Location: Bee Research LaboratoryTitle: Beeporter: a high-throughput tool for non-invasive analysis of honey bee virus infection
|BANMEKE, OLUBUKOLA - Orise Fellow|
|PALMER-YOUNG, EVAN - Orise Fellow|
|Chen, Yanping - Judy|
|RIABOV, EUGENE - Volunteer|
Submitted to: Molecular Ecology Resources
Publication Type: Peer Reviewed Journal
Publication Acceptance Date: 4/22/2021
Publication Date: 1/5/2022
Citation: Evans, J.D., Banmeke, O., Palmer-Young, E., Chen, Y., Riabov, E. 2022. Beeporter: a high-throughput tool for non-invasive analysis of honey bee virus infection. Molecular Ecology Resources. 22:978–987. https://doi.org/10.1111/1755-0998.13526.
Interpretive Summary: Honey bee losses are unsustainably high. Disease agents, from mites to viruses and gut parasites are responsible for a large fraction of these losses So far there are no registered treatments to control bee viruses. The described protocol will speed up the search for such treatments, allowing researchers to convert treatment candidates into new bee drugs more quickly. Since virus levels can be monitored without killing bees, this method can also be used to screen bees for viral resistance as part of breeding schemes. More generally, this method will work for other insects species to study virus movement and growth in pest and beneficial insects.

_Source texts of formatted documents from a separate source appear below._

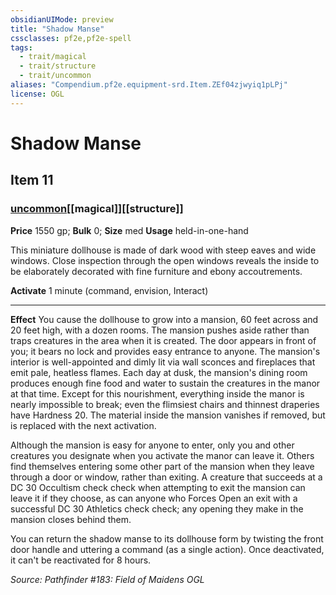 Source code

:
 ```yaml
---
obsidianUIMode: preview
title: "Shadow Manse"
cssclasses: pf2e,pf2e-spell
tags:
  - trait/magical
  - trait/structure
  - trait/uncommon
aliases: "Compendium.pf2e.equipment-srd.Item.ZEf04zjwyiq1pLPj"
license: OGL
---
```

# Shadow Manse
## Item 11
### [uncommon](uncommon.md "Uncommon Rarity Trait")[[magical]][[structure]]


**Price** 1550 gp; 
**Bulk** 0; **Size** med
**Usage** held-in-one-hand

This miniature dollhouse is made of dark wood with steep eaves and wide windows. Close inspection through the open windows reveals the inside to be elaborately decorated with fine furniture and ebony accoutrements.

**Activate** 1 minute (command, envision, Interact)

* * *

**Effect** You cause the dollhouse to grow into a mansion, 60 feet across and 20 feet high, with a dozen rooms. The mansion pushes aside rather than traps creatures in the area when it is created. The door appears in front of you; it bears no lock and provides easy entrance to anyone. The mansion's interior is well-appointed and dimly lit via wall sconces and fireplaces that emit pale, heatless flames. Each day at dusk, the mansion's dining room produces enough fine food and water to sustain the creatures in the manor at that time. Except for this nourishment, everything inside the manor is nearly impossible to break; even the flimsiest chairs and thinnest draperies have Hardness 20. The material inside the mansion vanishes if removed, but is replaced with the next activation.

Although the mansion is easy for anyone to enter, only you and other creatures you designate when you activate the manor can leave it. Others find themselves entering some other part of the mansion when they leave through a door or window, rather than exiting. A creature that succeeds at a DC 30 Occultism check check when attempting to exit the mansion can leave it if they choose, as can anyone who Forces Open an exit with a successful DC 30 Athletics check check; any opening they make in the mansion closes behind them.

You can return the shadow manse to its dollhouse form by twisting the front door handle and uttering a command (as a single action). Once deactivated, it can't be reactivated for 8 hours.

*Source: Pathfinder #183: Field of Maidens*
*OGL* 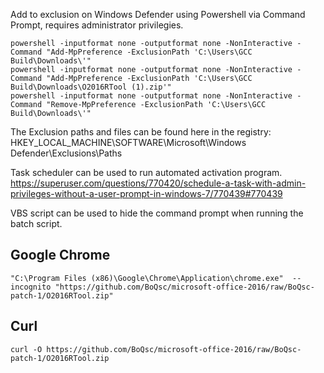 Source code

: 
Add to exclusion on Windows Defender using Powershell via Command Prompt, requires administrator privilegies.
```
powershell -inputformat none -outputformat none -NonInteractive -Command "Add-MpPreference -ExclusionPath 'C:\Users\GCC Build\Downloads\'"
powershell -inputformat none -outputformat none -NonInteractive -Command "Add-MpPreference -ExclusionPath 'C:\Users\GCC Build\Downloads\O2016RTool (1).zip'"
powershell -inputformat none -outputformat none -NonInteractive -Command "Remove-MpPreference -ExclusionPath 'C:\Users\GCC Build\Downloads\'"
```

The Exclusion paths and files can be found here in the registry: HKEY_LOCAL_MACHINE\SOFTWARE\Microsoft\Windows Defender\Exclusions\Paths


Task scheduler can be used to run automated activation program.
https://superuser.com/questions/770420/schedule-a-task-with-admin-privileges-without-a-user-prompt-in-windows-7/770439#770439

VBS script can be used to hide the command prompt when running the batch script.


## Google Chrome
```
"C:\Program Files (x86)\Google\Chrome\Application\chrome.exe"  --incognito "https://github.com/BoQsc/microsoft-office-2016/raw/BoQsc-patch-1/O2016RTool.zip"
```

## Curl 
```
curl -O https://github.com/BoQsc/microsoft-office-2016/raw/BoQsc-patch-1/O2016RTool.zip
```
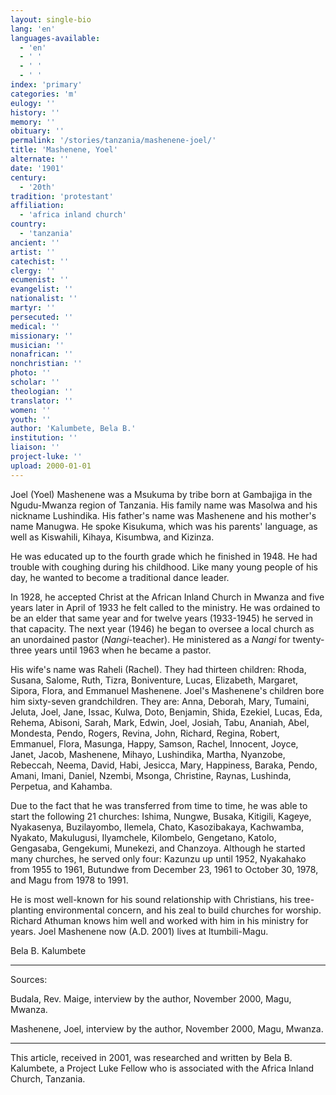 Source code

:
 ```yaml
---
layout: single-bio
lang: 'en'
languages-available:
  - 'en'
  - ' '
  - ' '
  - ' '
index: 'primary'
categories: 'm'
eulogy: ''
history: ''
memory: ''
obituary: ''
permalink: '/stories/tanzania/mashenene-joel/'
title: 'Mashenene, Yoel'
alternate: ''
date: '1901'
century:
  - '20th'
tradition: 'protestant'
affiliation:
  - 'africa inland church'
country:
  - 'tanzania'
ancient: ''
artist: ''
catechist: ''
clergy: ''
ecumenist: ''
evangelist: ''
nationalist: ''
martyr: ''
persecuted: ''
medical: ''
missionary: ''
musician: ''
nonafrican: ''
nonchristian: ''
photo: ''
scholar: ''
theologian: ''
translator: ''
women: ''
youth: ''
author: 'Kalumbete, Bela B.'
institution: ''
liaison: ''
project-luke: ''
upload: 2000-01-01
---
```



Joel (Yoel) Mashenene was a Msukuma by tribe born at Gambajiga in the Ngudu-Mwanza region of Tanzania.  His family name was Masolwa and his nickname Lushindika.  His father's name was Mashenene and his mother's name Manugwa.  He spoke Kisukuma, which was his parents' language, as well as Kiswahili, Kihaya, Kisumbwa, and Kizinza.

He was educated up to the fourth grade which he finished in 1948.  He had trouble with coughing during his childhood.  Like many young people of his day, he wanted to become a traditional dance leader.

In 1928, he accepted Christ at the African Inland Church in Mwanza and five years later in April of 1933 he felt called to the ministry.  He was ordained to be an elder that same year and for twelve years (1933-1945) he served in that capacity.  The next year (1946) he began to oversee a local church as an unordained pastor (*Nangi*-teacher).  He ministered as a *Nangi* for twenty-three years until 1963 when he became a pastor.

His wife's name was Raheli (Rachel).  They had thirteen children: Rhoda, Susana, Salome, Ruth, Tizra, Boniventure, Lucas, Elizabeth, Margaret, Sipora, Flora, and Emmanuel Mashenene.  Joel's Mashenene's children bore him sixty-seven grandchildren.  They are: Anna, Deborah, Mary, Tumaini, Jeluta, Joel, Jane, Issac, Kulwa, Doto, Benjamin, Shida, Ezekiel, Lucas, Eda, Rehema, Abisoni, Sarah, Mark, Edwin, Joel, Josiah, Tabu, Ananiah, Abel, Mondesta, Pendo, Rogers, Revina, John, Richard, Regina, Robert, Emmanuel, Flora, Masunga, Happy, Samson, Rachel, Innocent, Joyce, Janet, Jacob, Mashenene, Mihayo, Lushindika, Martha, Nyanzobe, Rebeccah, Neema, David, Habi, Jesicca, Mary, Happiness, Baraka, Pendo, Amani, Imani, Daniel, Nzembi, Msonga, Christine, Raynas, Lushinda, Perpetua, and Kahamba.

Due to the fact that he was transferred from time to time, he was able to start the following 21 churches: Ishima, Nungwe, Busaka, Kitigili, Kageye, Nyakasenya, Buzilayombo, Ilemela, Chato, Kasozibakaya, Kachwamba, Nyakato, Makulugusi, Ilyamchele, Kilombelo, Gengetano, Katolo, Gengasaba, Gengekumi, Munekezi, and Chanzoya.  Although he started many churches, he served only four: Kazunzu up until 1952, Nyakahako from 1955 to 1961, Butundwe from December 23, 1961 to October 30, 1978, and Magu from 1978 to 1991.

He is most well-known for his sound relationship with Christians, his tree-planting environmental concern, and his zeal to build churches for worship.  Richard Athuman knows him well and worked with him in his ministry for years.  Joel Mashenene now (A.D. 2001) lives at Itumbili-Magu.

Bela B. Kalumbete

---

Sources:

Budala, Rev. Maige, interview by the author, November 2000, Magu, Mwanza.

Mashenene, Joel, interview by the author, November 2000, Magu, Mwanza.

---

This article, received in 2001, was researched and written by Bela B. Kalumbete, a Project Luke Fellow who is associated with the Africa Inland Church, Tanzania. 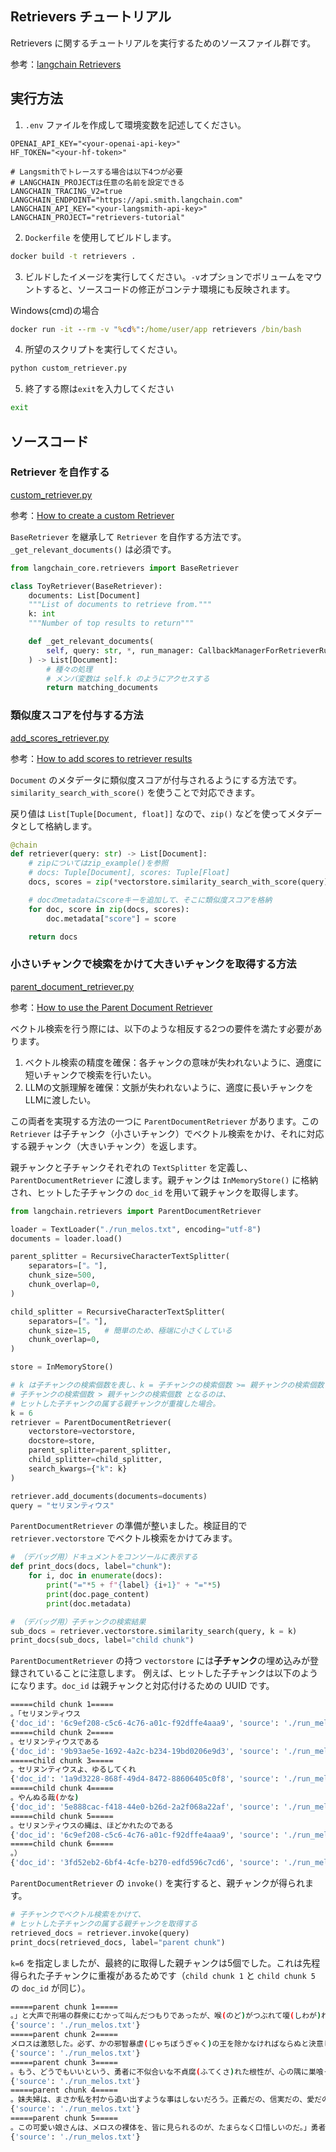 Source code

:## Retrievers チュートリアル

Retrievers に関するチュートリアルを実行するためのソースファイル群です。

参考：[langchain Retrievers](https://python.langchain.com/docs/how_to/#retrievers)

## 実行方法

1. `.env` ファイルを作成して環境変数を記述してください。

```
OPENAI_API_KEY="<your-openai-api-key>"
HF_TOKEN="<your-hf-token>"

# Langsmithでトレースする場合は以下4つが必要
# LANGCHAIN_PROJECTは任意の名前を設定できる
LANGCHAIN_TRACING_V2=true
LANGCHAIN_ENDPOINT="https://api.smith.langchain.com"
LANGCHAIN_API_KEY="<your-langsmith-api-key>"
LANGCHAIN_PROJECT="retrievers-tutorial"
```

2. `Dockerfile` を使用してビルドします。

```bash
docker build -t retrievers .
```

3. ビルドしたイメージを実行してください。`-v`オプションでボリュームをマウントすると、ソースコードの修正がコンテナ環境にも反映されます。

Windows(cmd)の場合
```cmd
docker run -it --rm -v "%cd%":/home/user/app retrievers /bin/bash
```

4. 所望のスクリプトを実行してください。

```bash
python custom_retriever.py
```

5. 終了する際は`exit`を入力してください

```bash
exit
```

## ソースコード

### Retriever を自作する
[custom_retriever.py](custom_retriever.py)

参考：[How to create a custom Retriever](https://python.langchain.com/docs/how_to/custom_retriever/)

`BaseRetriever` を継承して `Retriever` を自作する方法です。
`_get_relevant_documents()` は必須です。

```python
from langchain_core.retrievers import BaseRetriever

class ToyRetriever(BaseRetriever):
    documents: List[Document]
    """List of documents to retrieve from."""
    k: int
    """Number of top results to return"""

    def _get_relevant_documents(
        self, query: str, *, run_manager: CallbackManagerForRetrieverRun
    ) -> List[Document]:
        # 種々の処理
        # メンバ変数は self.k のようにアクセスする
        return matching_documents
```
### 類似度スコアを付与する方法
[add_scores_retriever.py](add_scores_retriever.py)

参考：[How to add scores to retriever results](https://python.langchain.com/docs/how_to/add_scores_retriever/)

`Document` のメタデータに類似度スコアが付与されるようにする方法です。
`similarity_search_with_score()` を使うことで対応できます。

戻り値は `List[Tuple[Document, float]]` なので、`zip()` などを使ってメタデータとして格納します。

```python
@chain
def retriever(query: str) -> List[Document]:
    # zipについてはzip_example()を参照
    # docs: Tuple[Document], scores: Tuple[Float]
    docs, scores = zip(*vectorstore.similarity_search_with_score(query)) 

    # docのmetadataにscoreキーを追加して、そこに類似度スコアを格納
    for doc, score in zip(docs, scores):
        doc.metadata["score"] = score

    return docs
```

### 小さいチャンクで検索をかけて大きいチャンクを取得する方法

[parent_document_retriever.py](parent_document_retriever.py)

参考：[How to use the Parent Document Retriever](https://python.langchain.com/docs/how_to/parent_document_retriever/)

ベクトル検索を行う際には、以下のような相反する2つの要件を満たす必要があります。

1. ベクトル検索の精度を確保：各チャンクの意味が失われないように、適度に短いチャンクで検索を行いたい。
2. LLMの文脈理解を確保：文脈が失われないように、適度に長いチャンクをLLMに渡したい。

この両者を実現する方法の一つに `ParentDocumentRetriever` があります。この `Retriever` は子チャンク（小さいチャンク）でベクトル検索をかけ、それに対応する親チャンク（大きいチャンク）を返します。

親チャンクと子チャンクそれぞれの `TextSplitter` を定義し、`ParentDocumentRetriever` に渡します。親チャンクは `InMemoryStore()` に格納され、ヒットした子チャンクの `doc_id` を用いて親チャンクを取得します。

```python
from langchain.retrievers import ParentDocumentRetriever

loader = TextLoader("./run_melos.txt", encoding="utf-8")
documents = loader.load()

parent_splitter = RecursiveCharacterTextSplitter(
    separators=["。"],
    chunk_size=500,
    chunk_overlap=0,
)

child_splitter = RecursiveCharacterTextSplitter(
    separators=["。"], 
    chunk_size=15,   # 簡単のため、極端に小さくしている
    chunk_overlap=0,
)

store = InMemoryStore()

# k は子チャンクの検索個数を表し、k = 子チャンクの検索個数 >= 親チャンクの検索個数である。
# 子チャンクの検索個数 > 親チャンクの検索個数 となるのは、
# ヒットした子チャンクの属する親チャンクが重複した場合。
k = 6
retriever = ParentDocumentRetriever(
    vectorstore=vectorstore,
    docstore=store,
    parent_splitter=parent_splitter,
    child_splitter=child_splitter,
    search_kwargs={"k": k}
)

retriever.add_documents(documents=documents)
query = "セリヌンティウス"
```

`ParentDocumentRetriever` の準備が整いました。検証目的で `retriever.vectorstore` でベクトル検索をかけてみます。

```python
# （デバッグ用）ドキュメントをコンソールに表示する
def print_docs(docs, label="chunk"):
    for i, doc in enumerate(docs):
        print("="*5 + f"{label} {i+1}" + "="*5)
        print(doc.page_content)
        print(doc.metadata)

# （デバッグ用）子チャンクの検索結果
sub_docs = retriever.vectorstore.similarity_search(query, k = k)
print_docs(sub_docs, label="child chunk")
```

`ParentDocumentRetriever` の持つ `vectorstore` には**子チャンク**の埋め込みが登録されていることに注意します。
例えば、ヒットした子チャンクは以下のようになります。`doc_id` は親チャンクと対応付けるための UUID です。

```bash
=====child chunk 1=====
。「セリヌンティウス
{'doc_id': '6c9ef208-c5c6-4c76-a01c-f92dffe4aaa9', 'source': './run_melos.txt'}
=====child chunk 2=====
。セリヌンティウスである
{'doc_id': '9b93ae5e-1692-4a2c-b234-19bd0206e9d3', 'source': './run_melos.txt'}
=====child chunk 3=====
。セリヌンティウスよ、ゆるしてくれ
{'doc_id': '1a9d3228-868f-49d4-8472-88606405c0f8', 'source': './run_melos.txt'}
=====child chunk 4=====
。やんぬる哉(かな)
{'doc_id': '5e888cac-f418-44e0-b26d-2a2f068a22af', 'source': './run_melos.txt'}
=====child chunk 5=====
。セリヌンティウスの縄は、ほどかれたのである
{'doc_id': '6c9ef208-c5c6-4c76-a01c-f92dffe4aaa9', 'source': './run_melos.txt'}
=====child chunk 6=====
。）
{'doc_id': '3fd52eb2-6bf4-4cfe-b270-edfd596c7cd6', 'source': './run_melos.txt'}
```

`ParentDocumentRetriever` の `invoke()` を実行すると、親チャンクが得られます。

```python
# 子チャンクでベクトル検索をかけて、
# ヒットした子チャンクの属する親チャンクを取得する
retrieved_docs = retriever.invoke(query)
print_docs(retrieved_docs, label="parent chunk")
```

`k=6` を指定しましたが、最終的に取得した親チャンクは5個でした。これは先程得られた子チャンクに重複があるためです（`child chunk 1` と `child chunk 5` の `doc_id` が同じ）。
```bash
=====parent chunk 1=====
。」と大声で刑場の群衆にむかって叫んだつもりであったが、喉(のど)がつぶれて嗄(しわが)れた声が幽(かす)かに出たばかり、群衆は、ひとりとして彼の到着に気がつかない。すでに磔の柱が高々と立てられ、縄を打たれたセリヌンティウスは、徐々に釣り上げられてゆく。メロスはそれを目撃して最後の勇、先刻、濁流を泳いだように群衆を掻きわけ、掻きわけ、「私だ、刑吏！　殺されるのは、私だ。メロスだ。彼を人質にした私は、ここにいる！」と、かすれた声で精一ぱいに叫びながら、ついに磔台に昇り、釣り上げられてゆく友の両足に、齧(かじ)りついた。群衆は、どよめいた。あっぱれ。ゆるせ、と口々にわめいた。セリヌンティウスの縄は、ほどかれたのである。「セリヌンティウス。」メロスは眼に涙を浮べて言った。「私を殴れ。ちから一ぱいに頬を殴れ。私は、途中で一度、悪い夢を見た。君が若(も)し私を殴ってくれなかったら、私は君と抱擁する資格さえ無いのだ。殴れ。」セリヌンティウスは、すべてを察した様子で首肯(うなず)き、刑場一ぱいに鳴り響くほど音高くメロスの右頬を殴った。殴ってから優しく微笑(ほほえ)み、「メロス、私を殴れ
{'source': './run_melos.txt'}
=====parent chunk 2=====
メロスは激怒した。必ず、かの邪智暴虐(じゃちぼうぎゃく)の王を除かなければならぬと決意した。メロスには政治がわからぬ。メロスは、村の牧人である。笛を吹き、羊と遊んで暮して来た。けれども邪悪に対しては、人一倍に敏感であった。きょう未明メロスは村を出発し、野を越え山越え、十里はなれた此(こ)のシラクスの市にやって来た。メロスには父も、母も無い。女房も無い。十六の、内気な妹と二人暮しだ。この妹は、村の或る律気な一牧人を、近々、花婿(はなむこ)として迎える事になっていた。結婚式も間近かなのである。メロスは、それゆえ、花嫁の衣裳やら祝宴の御馳走やらを買いに、はるばる市にやって来たのだ。先ず、その品々を買い集め、それから都の大路をぶらぶら歩いた。メロスには竹馬の友があった。セリヌンティウスである。今は此のシラクスの市で、石工をしている。その友を、これから訪ねてみるつもりなのだ。久しく逢わなかったのだから、訪ねて行くのが楽しみである。歩いているうちにメロスは、まちの様子を怪しく思った。ひっそりしている
{'source': './run_melos.txt'}
=====parent chunk 3=====
。もう、どうでもいいという、勇者に不似合いな不貞腐(ふてくさ)れた根性が、心の隅に巣喰った。私は、これほど努力したのだ。約束を破る心は、みじんも無かった。神も照覧、私は精一ぱいに努めて来たのだ。動けなくなるまで走って来たのだ。私は不信の徒では無い。ああ、できる事なら私の胸を截(た)ち割って、真紅の心臓をお目に掛けたい。愛と信実の血液だけで動いているこの心臓を見せてやりたい。けれども私は、この大事な時に、精も根も尽きたのだ。私は、よくよく不幸な男だ。私は、きっと笑われる。私の一家も笑われる。私は友を欺(あざむ)いた。中途で倒れるのは、はじめから何もしないのと同じ事だ。ああ、もう、どうでもいい。これが、私の定った運命なのかも知れない。セリヌンティウスよ、ゆるしてくれ。君は、いつでも私を信じた。私も君を、欺かなかった。私たちは、本当に佳い友と友であったのだ。いちどだって、暗い疑惑の雲を、お互い胸に宿したことは無かった。いまだって、君は私を無心に待っているだろう。ああ、待っているだろう。ありがとう、セリヌンティウス。よくも私を信じてくれた。それを思えば、たまらない
{'source': './run_melos.txt'}
=====parent chunk 4=====
。妹夫婦は、まさか私を村から追い出すような事はしないだろう。正義だの、信実だの、愛だの、考えてみれば、くだらない。人を殺して自分が生きる。それが人間世界の定法ではなかったか。ああ、何もかも、ばかばかしい。私は、醜い裏切り者だ。どうとも、勝手にするがよい。やんぬる哉(かな)。――四肢を投げ出して、うとうと、まどろんでしまった。ふと耳に、潺々(せんせん)、水の流れる音が聞えた。そっと頭をもたげ、息を呑んで耳をすました。すぐ足もとで、水が流れているらしい。よろよろ起き上って、見ると、岩の裂目から滾々(こんこん)と、何か小さく囁(ささや)きながら清水が湧き出ているのである。その泉に吸い込まれるようにメロスは身をかがめた。水を両手で掬(すく)って、一くち飲んだ。ほうと長い溜息が出て、夢から覚めたような気がした。歩ける。行こう。肉体の疲労恢復(かいふく)と共に、わずかながら希望が生れた。義務遂行の希望である。わが身を殺して、名誉を守る希望である。斜陽は赤い光を、樹々の葉に投じ、葉も枝も燃えるばかりに輝いている。日没までには、まだ間がある。私を、待っている人があるのだ
{'source': './run_melos.txt'}
=====parent chunk 5=====
。この可愛い娘さんは、メロスの裸体を、皆に見られるのが、たまらなく口惜しいのだ。」勇者は、ひどく赤面した。（古伝説と、シルレルの詩から。）
{'source': './run_melos.txt'}
```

Technical Abstract: Honey bees face numerous pests and pathogens but arguably none are as devastating as Deformed wing virus (DWV). Development of antiviral therapeutics and virus-resistant honey bee lines to control DWV in honey bees is slowed by the lack of a cost-effective high-throughput screening of DWV infection. Currently, analysis of virus infection and screening for antiviral treatments in bees and their colonies is tedious, requiring a well-equipped molecular biology laboratory and the use of hazardous chemicals. Here we utilize a cDNA clone of DWV tagged with green fluorescent protein (GFP) to develop the Beeporter assay, a method for detection and quantification of DWV infection in live honey bees. The assay involves infection of honey bee pupae by injecting a standardized DWV-GFP inoculum, followed by incubation for up to 44 hours. GFP fluorescence is recorded at intervals via commonly available long-wave UV light sources and a smartphone camera or a standard ultraviolet transilluminator gel imaging system. Nonlethal DWV monitoring allows high-throughput screening of antiviral candidates and a direct breeding tool for identifying honey bee parents with increased antivirus resistance. For even more rapid drug screening, we also describe a method for screening bees using 96-well trays and a spectrophotometer.